Stranieri ed esuli per la patria, sconosciuti e diffidati per il paese in cui risiedono.

 

Per questo motivo diventa necessario rivalutare il principio di integrazione L’Italia sembra promuoverlo con le varie comunità, nello specifico quella pakistana – ma si può aprire il discorso anche a tutte le realtà di etnia arabo-musulmana, indù e così via - al fine di costruire un sistema multiculturale-etnico in grado di tutelare chiunque e in qualunque contesto.

 

Scrivere del libro Pakistan express deve necessariamente attraversare questo fatto di cronaca, perché il caso di Saman non è isolato e perché, come la stessa scrittrice racconta attraverso Sameera, la questione femminile rappresenta uno dei temi cruciali del mondo musulmano non solo per gli emigrati ma per la stessa patria.

 

"(...) Sameera guardò poi il mio vestito. Quel giorno non avevo indossato il solito shalwar kameez, ma una gonna nera lunga e larga e un camicione che arrivava sotto i fianchi.
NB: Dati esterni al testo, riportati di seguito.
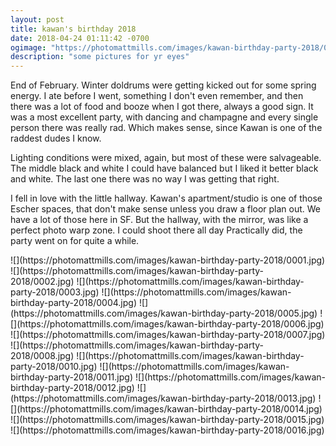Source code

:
```yaml
---
layout: post
title: kawan's birthday 2018
date: 2018-04-24 01:11:42 -0700
ogimage: "https://photomattmills.com/images/kawan-birthday-party-2018/0012.jpg"
description: "some pictures for yr eyes"
---
```


End of February. Winter doldrums were getting kicked out for some spring energy. I ate before I went, something I don't even remember, and then there was a lot of food and booze when I got there, always a good sign. It was a most excellent party, with dancing and champagne and every single person there was really rad. Which makes sense, since Kawan is one of the raddest dudes I know.

Lighting conditions were mixed, again, but most of these were salvageable. The middle black and white I could have balanced but I liked it better black and white. The last one there was no way I was getting that right. 

I fell in love with the little hallway. Kawan's apartment/studio is one of those Escher spaces, that don't make sense unless you draw a floor plan out. We have a lot of those here in SF. But the hallway, with the mirror, was like a perfect photo warp zone. I could shoot there all day Practically did, the party went on for quite a while. 

<span style="display:block;" class="center">
  ![](https://photomattmills.com/images/kawan-birthday-party-2018/0001.jpg)
<span class="caption"></span>
![](https://photomattmills.com/images/kawan-birthday-party-2018/0002.jpg)
<span class="caption"></span>
![](https://photomattmills.com/images/kawan-birthday-party-2018/0003.jpg)
<span class="caption"></span>
![](https://photomattmills.com/images/kawan-birthday-party-2018/0004.jpg)
<span class="caption"></span>
![](https://photomattmills.com/images/kawan-birthday-party-2018/0005.jpg)
<span class="caption"></span>
![](https://photomattmills.com/images/kawan-birthday-party-2018/0006.jpg)
<span class="caption"></span>
![](https://photomattmills.com/images/kawan-birthday-party-2018/0007.jpg)
<span class="caption"></span>
![](https://photomattmills.com/images/kawan-birthday-party-2018/0008.jpg)
<span class="caption"></span>
![](https://photomattmills.com/images/kawan-birthday-party-2018/0010.jpg)
<span class="caption"></span>
![](https://photomattmills.com/images/kawan-birthday-party-2018/0011.jpg)
<span class="caption"></span>
![](https://photomattmills.com/images/kawan-birthday-party-2018/0012.jpg)
<span class="caption"></span>
![](https://photomattmills.com/images/kawan-birthday-party-2018/0013.jpg)
<span class="caption"></span>
![](https://photomattmills.com/images/kawan-birthday-party-2018/0014.jpg)
<span class="caption"></span>
![](https://photomattmills.com/images/kawan-birthday-party-2018/0015.jpg)
<span class="caption"></span>
![](https://photomattmills.com/images/kawan-birthday-party-2018/0016.jpg)
<span class="caption"></span>
</span>
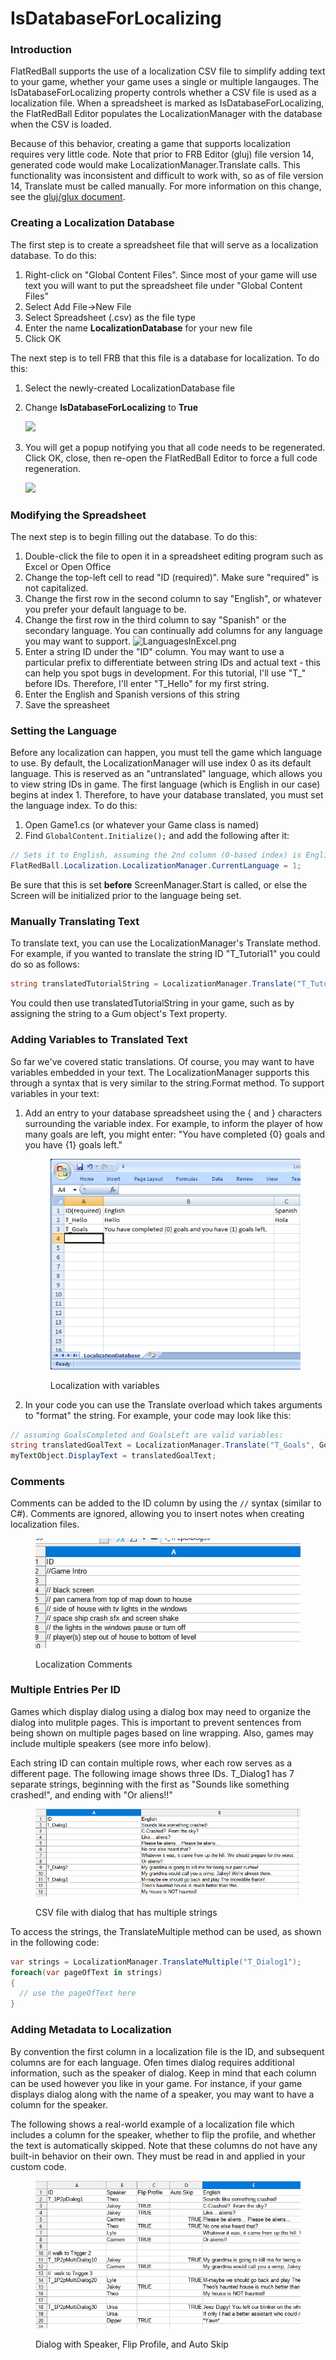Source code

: # IsDatabaseForLocalizing

### Introduction

FlatRedBall supports the use of a localization CSV file to simplify adding text to your game, whether your game uses a single or multiple langauges. The IsDatabaseForLocalizing property controls whether a CSV file is used as a localization file. When a spreadsheet is marked as IsDatabaseForLocalizing, the FlatRedBall Editor populates the LocalizationManager with the database when the CSV is loaded.

Because of this behavior, creating a game that supports localization requires very little code. Note that prior to FRB Editor (gluj) file version 14, generated code would make LocalizationManager.Translate calls. This functionality was inconsistent and difficult to work with, so as of file version 14, Translate must be called manually. For more information on this change, see the [gluj/glux document](../glujglux.md).

### Creating a Localization Database

The first step is to create a spreadsheet file that will serve as a localization database. To do this:

1. Right-click on "Global Content Files". Since most of your game will use text you will want to put the spreadsheet file under "Global Content Files"
2. Select Add File->New File
3. Select Spreadsheet (.csv) as the file type
4. Enter the name **LocalizationDatabase** for your new file
5. Click OK

The next step is to tell FRB that this file is a database for localization. To do this:

1. Select the newly-created LocalizationDatabase file
2.  Change **IsDatabaseForLocalizing** to **True**

    ![](../../media/2023-05-img\_6472186ead348.png)
3.  You will get a popup notifying you that all code needs to be regenerated. Click OK, close, then re-open the FlatRedBall Editor to force a full code regeneration.

    ![](../../media/2021-01-img\_5ffa10dabd7e8.png)

### Modifying the Spreadsheet

The next step is to begin filling out the database. To do this:

1. Double-click the file to open it in a spreadsheet editing program such as Excel or Open Office
2. Change the top-left cell to read "ID (required)". Make sure "required" is not capitalized.
3. Change the first row in the second column to say "English", or whatever you prefer your default language to be.
4. Change the first row in the third column to say "Spanish" or the secondary language. You can continually add columns for any language you may want to support. ![LanguagesInExcel.png](../../media/migrated\_media-LanguagesInExcel.png)
5. Enter a string ID under the "ID" column. You may want to use a particular prefix to differentiate between string IDs and actual text - this can help you spot bugs in development. For this tutorial, I'll use "T\_" before IDs. Therefore, I'll enter "T\_Hello" for my first string.
6. Enter the English and Spanish versions of this string
7. Save the spreasheet

### Setting the Language

Before any localization can happen, you must tell the game which language to use. By default, the LocalizationManager will use index 0 as its default language. This is reserved as an "untranslated" language, which allows you to view string IDs in game. The first language (which is English in our case) begins at index 1. Therefore, to have your database translated, you must set the language index. To do this:

1. Open Game1.cs (or whatever your Game class is named)
2. Find `GlobalContent.Initialize();` and add the following after it:

```csharp
// Sets it to English, assuming the 2nd column (0-based index) is English.
FlatRedBall.Localization.LocalizationManager.CurrentLanguage = 1;
```

Be sure that this is set **before** ScreenManager.Start is called, or else the Screen will be initialized prior to the language being set.

### Manually Translating Text

To translate text, you can use the LocalizationManager's Translate method. For example, if you wanted to translate the string ID "T\_Tutorial1" you could do so as follows:

```csharp
string translatedTutorialString = LocalizationManager.Translate("T_Tutorial1");
```

You could then use translatedTutorialString in your game, such as by assigning the string to a Gum object's Text property.

### Adding Variables to Translated Text

So far we've covered static translations. Of course, you may want to have variables embedded in your text. The LocalizationManager supports this through a syntax that is very similar to the string.Format method. To support variables in your text:

1.  Add an entry to your database spreadsheet using the { and } characters surrounding the variable index. For example, to inform the player of how many goals are left, you might enter: "You have completed {0} goals and you have {1} goals left."\
    &#x20;

    <figure><img src="../../media/migrated_media-TranslatedTextWithVariables.png" alt=""><figcaption><p>Localization with variables</p></figcaption></figure>
2. In your code you can use the Translate overload which takes arguments to "format" the string. For example, your code may look like this:

```csharp
// assuming GoalsCompleted and GoalsLeft are valid variables:
string translatedGoalText = LocalizationManager.Translate("T_Goals", GoalsCompleted, GoalsLeft);
myTextObject.DisplayText = translatedGoalText;
```

### Comments

Comments can be added to the ID column by using the `//` syntax (similar to C#). Comments are ignored, allowing you to insert notes when creating localization files.

<figure><img src="../../.gitbook/assets/image (1) (1) (1) (1) (1) (1) (1) (1) (1) (1) (1) (1) (1) (1) (1) (1) (1) (1) (1).png" alt=""><figcaption><p>Localization Comments</p></figcaption></figure>

### Multiple Entries Per ID

Games which display dialog using a dialog box may need to organize the dialog into mulitple pages. This is important to prevent sentences from being shown on multiple pages based on line wrapping. Also, games may include multiple speakers (see more info below).

Each string ID can contain multiple rows, wher each row serves as a different page. The following image shows three IDs. T\_Dialog1 has 7 separate strings, beginning with the first as "Sounds like something crashed!", and ending with "Or aliens!!"

<figure><img src="../../.gitbook/assets/image (1) (1) (1) (1) (1) (1) (1) (1) (1) (1) (1) (1) (1) (1) (1) (1) (1) (1) (1) (1).png" alt=""><figcaption><p>CSV file with dialog that has multiple strings</p></figcaption></figure>

To access the strings, the TranslateMultiple method can be used, as shown in the following code:

```csharp
var strings = LocalizationManager.TranslateMultiple("T_Dialog1");
foreach(var pageOfText in strings)
{
  // use the pageOfText here
}
```

### Adding Metadata to Localization

By convention the first column in a localization file is the ID, and subsequent columns are for each language. Ofen times dialog requires additional information, such as the speaker of dialog. Keep in mind that each column can be used however you like in your game. For instance, if your game displays dialog along with the name of a speaker, you may want to have a column for the speaker.

The following shows a real-world example of a localization file which includes a column for the speaker, whether to flip the profile, and whether the text is automatically skipped. Note that these columns do not have any built-in behavior on their own. They must be read in and applied in your custom code.

<figure><img src="../../.gitbook/assets/image (2) (1) (1) (1) (1) (1) (1) (1) (1) (1) (1) (1).png" alt=""><figcaption><p>Dialog with Speaker, Flip Profile, and Auto Skip</p></figcaption></figure>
Mi chiese se il mio abbigliamento avesse un nome, come lo shalwar kameez.

 

(...) Ci saremmo dovute rivedere ancora, ma poche settimane dopo appresi che si sarebbe sposata con un suo cugino e che si sarebbe trasferita a Peshawar. Era stato il padre a organizzare il matrimonio. Lei aveva accettato senza protestare. (...)Non la rividi più e non so se i suoi occhi scuri siano ancora così vivaci o se si siano spenti. Ma di lei mi è rimasto un foglio sbiadito con la ricetta di quel delizioso tè al latte, gradevole e dolce come il ricordo che ho serbato di lei…”.

 

Parole semplici, eloquenti, dirette, che raccontano il grande impatto emotivo che porta con sé la mortificazione di genere alla quale si assiste da lungo tempo. Mahjar-Barducci, con una scrittura mai eccessiva e stonata, ci pone davanti ad interrogativi impellenti che investono non solo il mondo arabo-musulmano ma anche, e forse, soprattutto, il mondo occidentale, reo di non accogliere le istanze e le lotte delle donne musulmane ma falso garante di quel sogno chiamato libertà e che poco attiene alla "reale questione femminile".

 

Un progetto di cosmopolitismo di nuova generazione (lettura personale) in cui interazione e integrazione, dovranno necessariamente comunicare fra loro in modo differente, oltre le visioni idealiste e onnipotenti del regime talebano, ed oltre la stessa inclusione escludente la sua origine e tradizione.

 

In questa mediazione culturale, il vero tratto distintivo dell'intero racconto è rappresentato dal sottofondo continuo, leggero, intimo del valore sociale e culturale delle ricette, degli abiti, dei colori, in contrapposizione al servilismo bieco di chi, accettando le imposizioni integraliste, gira la testa dalla parte opposta.

 

Infine un personale plauso alla scrittura, accogliente e leggera come tutti gli interpreti rappresentati nel romanzo.